Many American men and women who stopped smoking after 1990, and with a 20- to 25-year lag, saw that their life expectancy improved as a result. Today, the U.S. now has one of the lowest smoking rates of high-income countries for both men and women; that was not the case for much of the 20th century. (Historically, Americans smoked more cigarettes per person than any other country, according to the center's paper.)

Smoking doesn't show up as a factor in death rates until two to three decades later.

Smoking among American men peaked at close to 80 percent in the 1940s and 1950s and began to decline steadily in the 1960s — the Marlboro Man era. After 1990, that decline in smoking began showing up in the improved data, with longer life expectancy for seniors today.

Smoking peaked more than a decade later for women, from 1980 to 2000, so the favorable effect from decreased smoking is just now showing up.

Smoking's effect on mortality was even quantifiable down to the cigarette: Each additional cigarette women smoked per capita per day reduced life expectancy 2½ decades later by 0.30 years —  or 3.6 months. In the 1980s, U.S. women purchased 2.4 more cigarettes per capita per day than women in nine other countries, suggesting a reduction in life expectancy 2½ decades later (2005) of about eight months. The comparable figure for men is six months.

So if seniors have stubbed out their smokes, what are the effects of being overweight or obese?

The direct impact of obesity on mortality is less clear-cut than smoking, but obesity — including poor diet and physical inactivity — has been linked to a higher risk of stroke, cardiovascular diseases, cancer, and type 2 diabetes.

In terms of obesity, each percentage-point increase in women who are obese reduces their life expectancy by 0.05 of a year — slightly more than half a month. In 2005, the gap in obesity prevalence between the U.S. and the nine other countries was 21.4 percentage points, suggesting obesity reduced life expectancy by almost 13 months for women.

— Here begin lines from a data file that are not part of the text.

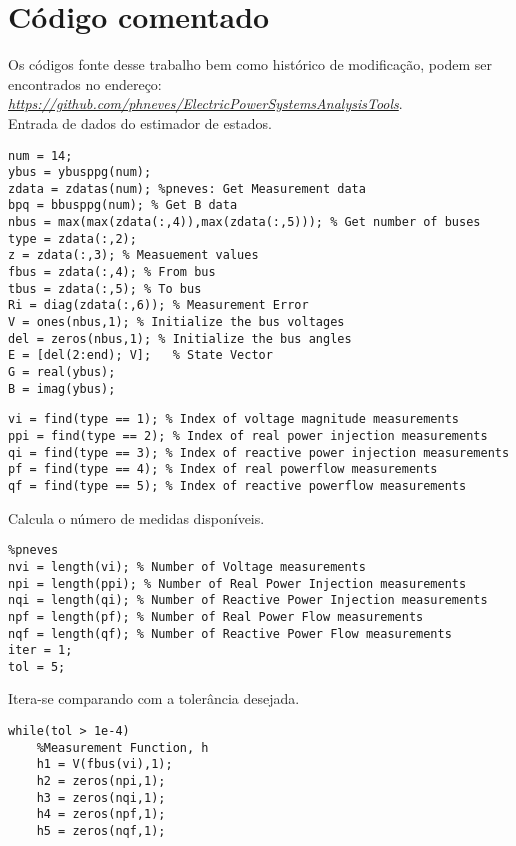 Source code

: \chapter{C\'odigo comentado}
\label{SectionCodigo}

Os códigos fonte desse trabalho bem como histórico de modificação, podem ser encontrados no endereço: \textit{\href{https://github.com/phneves/ElectricPowerSystemsAnalysisTools}{https://github.com/phneves/ElectricPowerSystemsAnalysisTools}}.\\
Entrada de dados do estimador de estados.
\begin{verbatim}
num = 14; 
ybus = ybusppg(num); 
zdata = zdatas(num); %pneves: Get Measurement data
bpq = bbusppg(num); % Get B data
nbus = max(max(zdata(:,4)),max(zdata(:,5))); % Get number of buses
type = zdata(:,2);
z = zdata(:,3); % Measuement values
fbus = zdata(:,4); % From bus
tbus = zdata(:,5); % To bus
Ri = diag(zdata(:,6)); % Measurement Error
V = ones(nbus,1); % Initialize the bus voltages
del = zeros(nbus,1); % Initialize the bus angles
E = [del(2:end); V];   % State Vector
G = real(ybus);
B = imag(ybus);
\end{verbatim}

\begin{verbatim}
vi = find(type == 1); % Index of voltage magnitude measurements
ppi = find(type == 2); % Index of real power injection measurements
qi = find(type == 3); % Index of reactive power injection measurements
pf = find(type == 4); % Index of real powerflow measurements
qf = find(type == 5); % Index of reactive powerflow measurements
\end{verbatim}
Calcula o número de medidas disponíveis.
\begin{verbatim}
%pneves
nvi = length(vi); % Number of Voltage measurements
npi = length(ppi); % Number of Real Power Injection measurements
nqi = length(qi); % Number of Reactive Power Injection measurements
npf = length(pf); % Number of Real Power Flow measurements
nqf = length(qf); % Number of Reactive Power Flow measurements
iter = 1;
tol = 5;
\end{verbatim}
Itera-se comparando com a tolerância desejada. 
\begin{verbatim}
while(tol > 1e-4)
    %Measurement Function, h 
    h1 = V(fbus(vi),1);
    h2 = zeros(npi,1);
    h3 = zeros(nqi,1);
    h4 = zeros(npf,1);
    h5 = zeros(nqf,1);
\end{verbatim}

The comparable figure for men was a little over eight months.

Between 1980-2016, smoking wasn't an important factor in the U.S. shortfall for men; they had reduced their smoking substantially and cigarette sales were close to the average of other countries for most of the earlier period.

Meanwhile, obesity has increased steadily for American men and now explains about 56 percent of the shortfall in life expectancy. In Philadelphia County especially, dwellers struggle with obesity.

In the case of women, the effects of obesity weigh heavily. As of 2016, Boston College researchers estimate obesity explains almost half — or 46 percent — of the gap in average life expectancy for women.

If inactivity and obesity are the new smoking, does activity and losing weight help? Naturally, but you have to start in midlife.

Even at age 50, being overweight is associated with an increased risk of death, according to a study conducted by the National Cancer Institute, part of the National Institutes of Health, in collaboration with AARP, the nation's leading organization for people 50-plus.

And a healthy lifestyle adds years: Even after age 75, lifestyle behaviors such as physical activity are associated with longer survival — adding five years to women's lives and six years to men's. The results also held up among those older than 85 years of age and in people with chronic conditions, according to a Swedish study.